Na prática, porém, a perseguição e as dificuldades
vividas por esses "asilados sexuais" não necessariamente acabam
quando eles chegam à nação de Nelson Mandela.
"Existe uma desconexão com a forma que o país se
porta internacionalmente e o modo como os refugiados sexuais são tratados
aqui", afirma Yellavarne Moodley, pesquisador da Unidade dos Direitos de
Refugiados da Universidade da Cidade do Cabo (UCT, na sigla em inglês).
Segundo o estudo, a burocracia para receber o status
de asilo e preconceito por parte dos sul-africanos estão entre alguns dos
problemas enfrentados.
Criminalização da homossexualidade
Para Moodley, o número de asilados no país deve se
tornar ainda maior nos próximos anos devido à criminalização da
homossexualidade que vem se tornando cada vez mais comum no continente. Somente
neste ano, duas nações entraram para a lista dos países onde ser gay é
proibido.
Em janeiro, a Nigéria aprovou uma legislação que torna
o relacionamento gay um crime severo que prevê uma sentença de 14 anos atrás
das grades.

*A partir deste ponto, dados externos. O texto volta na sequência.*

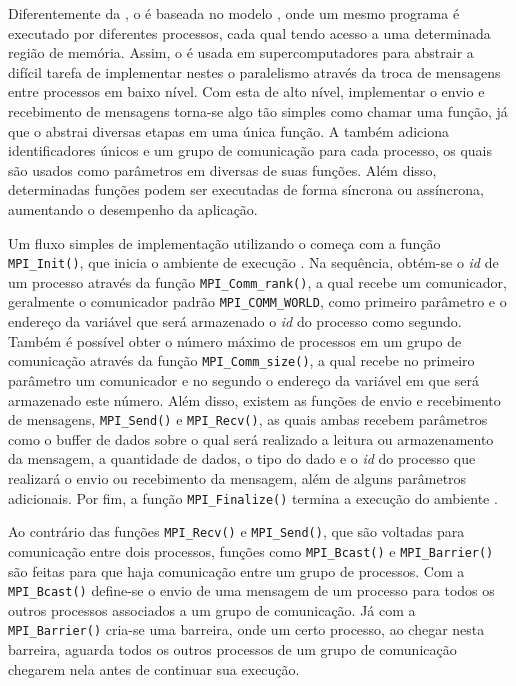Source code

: Diferentemente da \OpenMP, o \MPI é baseada no modelo \SPMD, onde um mesmo programa é executado por diferentes processos, cada qual tendo acesso a uma determinada região de memória. Assim, o \MPI é usada em supercomputadores para abstrair a difícil tarefa de implementar nestes o paralelismo através da troca de mensagens entre processos em baixo nível. Com esta \API de alto nível, implementar o envio e recebimento de mensagens torna-se algo tão simples como chamar uma função, já que o \MPI abstrai diversas etapas em uma única função. A \API também adiciona identificadores únicos e um grupo de comunicação para cada processo, os quais são usados como parâmetros em diversas de suas funções. Além disso, determinadas funções podem ser executadas de forma síncrona ou assíncrona, aumentando o desempenho da aplicação.

Um fluxo simples de implementação utilizando o \MPI começa com a função \texttt{MPI\_Init()}, que inicia o ambiente de execução \MPI. Na sequência, obtém-se o \textit{id} de um processo através da função \texttt{MPI\_Comm\_rank()}, a qual recebe um comunicador, geralmente o comunicador padrão \texttt{MPI\_COMM\_WORLD}, como primeiro parâmetro e o endereço da variável que será armazenado o \textit{id} do processo como segundo. Também é possível obter o número máximo de processos em um grupo de comunicação através da função \texttt{MPI\_Comm\_size()}, a qual recebe no primeiro parâmetro um comunicador e no segundo o endereço da variável em que será armazenado este número. Além disso, existem as funções de envio e recebimento de mensagens, \texttt{MPI\_Send()} e \texttt{MPI\_Recv()}, as quais ambas recebem parâmetros como o buffer de dados sobre o qual será realizado a leitura ou armazenamento da mensagem, a quantidade de dados, o tipo do dado e o \textit{id} do processo que realizará o envio ou recebimento da mensagem, além de alguns parâmetros adicionais. Por fim, a função \texttt{MPI\_Finalize()} termina a execução do ambiente \MPI.

Ao contrário das funções \texttt{MPI\_Recv()} e \texttt{MPI\_Send()}, que são voltadas para comunicação entre dois processos, funções como \texttt{MPI\_Bcast()} e \texttt{MPI\_Barrier()} são feitas para que haja comunicação entre um grupo de processos. Com a \texttt{MPI\_Bcast()} define-se o envio de uma mensagem de um processo para todos os outros processos associados a um grupo de comunicação. Já com a \texttt{MPI\_Barrier()} cria-se uma barreira, onde um certo processo, ao chegar nesta barreira, aguarda todos os outros processos de um grupo de comunicação chegarem nela antes de continuar sua execução.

Em março, o presidente da Uganda, Yoweri Museveni, decidiu punir
com prisão perpétua quem tem relações com pessoas de mesmo sexo.
De acordo com informações da Anistia Internacional,
relações gays são consideradas crime em 38 das 54 nações africanas.
Desemprego e preconceito
Apesar de ser sinônimo de esperança para homossexuais
ao redor da África, o país sul-africano possui uma realidade um pouco mais
amarga do que as aparências levam a acreditar.

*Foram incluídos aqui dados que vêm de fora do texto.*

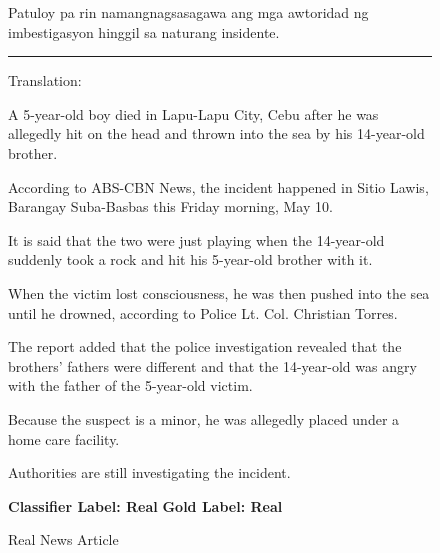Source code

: \begin{figure}[h!]
{{                        \small \raggedright Patuloy pa rin namangnagsasagawa ang mga awtoridad ng imbestigasyon hinggil sa naturang insidente.\linebreak

                        \noindent\rule{0.5\textwidth}{0.4pt}\linebreak\linebreak

                          Translation:\newline \newline
                          
                          \small \raggedright A 5-year-old boy died in Lapu-Lapu City, Cebu after he was allegedly hit on the head and thrown into the sea by his 14-year-old brother.\linebreak

                          \small \raggedright According to ABS-CBN News, the incident happened in Sitio Lawis, Barangay Suba-Basbas this Friday morning, May 10.\linebreak

                          \small \raggedright It is said that the two were just playing when the 14-year-old suddenly took a rock and hit his 5-year-old brother with it.\linebreak

                          \small \raggedright When the victim lost consciousness, he was then pushed into the sea until he drowned, according to Police Lt. Col. Christian Torres.\linebreak

                          \small \raggedright The report added that the police investigation revealed that the brothers' fathers were different and that the 14-year-old was angry with the father of the 5-year-old victim.\linebreak

                          \small \raggedright Because the suspect is a minor, he was allegedly placed under a home care facility.\linebreak

                          \small \raggedright Authorities are still investigating the incident.\linebreak
                            \linebreak\linebreak

                            \textbf{Classifier Label: Real} \newline
                            \textbf{Gold Label: Real}

                        }
                      }
                         \caption{Real News Article}
                            \label{fig:real-article}
                        \end{figure}
\clearpage
\pagebreak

O advogado Guillain Koko, que oferece apoio e
consultoria para refugiados gays na Cidade do Cabo, afirma que a Constituição
liberal e inclusiva nem sempre reflete o comportamento da população.
"Eles (refugiados) sofrem preconceito, são alvos
de ataques xenofóbicos e muitas vezes não encontram emprego", acusa quem
afirma ter recebido em seu escritório pelo menos cem pessoas somente no ano
passado.
Segundo pesquisa realizada pela organização Passop
(Pessoas contra o Sofrimento, a Opressão e a Pobreza), 90% dos refugiados
sexuais não conseguem encontrar emprego fixo no país. O relatório indica que a
principal razão é discriminação e 51% dos entrevistados relatou que a falta de
documentação também dificulta a procura por trabalho. "Muitos aguardam o
status de asilado há mais de quatro anos", reclama Koko.
Em depoimento oficial, o Departamento de Assuntos
Internos da África do Sul afirmou estar revendo seus procedimentos e tomando
medidas para processar os pedidos de asilo de forma mais "eficiente e
justa".
A ministra do Departamento de Assuntos Internos
Nalendi Pandor aposta em parcerias com organizações internacionais, incluindo o
ACNUR: "É importante para nós que os refugiados continuem a ver a África
do Sul como um país que respeita as diferenças e representa esperança para um
futuro melhor".
A realidade de quem foge
"Entre morte e prisão, viver com preconceito
acaba se tornando o menor dos males". É essa a visão de um refugiado
congolês quando questionado pela BBC Brasil sobre o porquê de ter escolhido a
África do Sul como refúgio. Marc Kadima acabou emprestando nome e rosto ao dilema
vivênciado por milhares de gays africanos.
Durante oito meses, o congolense de 25 anos enfrentou
chuva, fome e frio. Em busca de liberdade, Kadima percorreu o sul do continente
a pé e se escondeu em caminhões de carga até chegar a terras sul-africanas.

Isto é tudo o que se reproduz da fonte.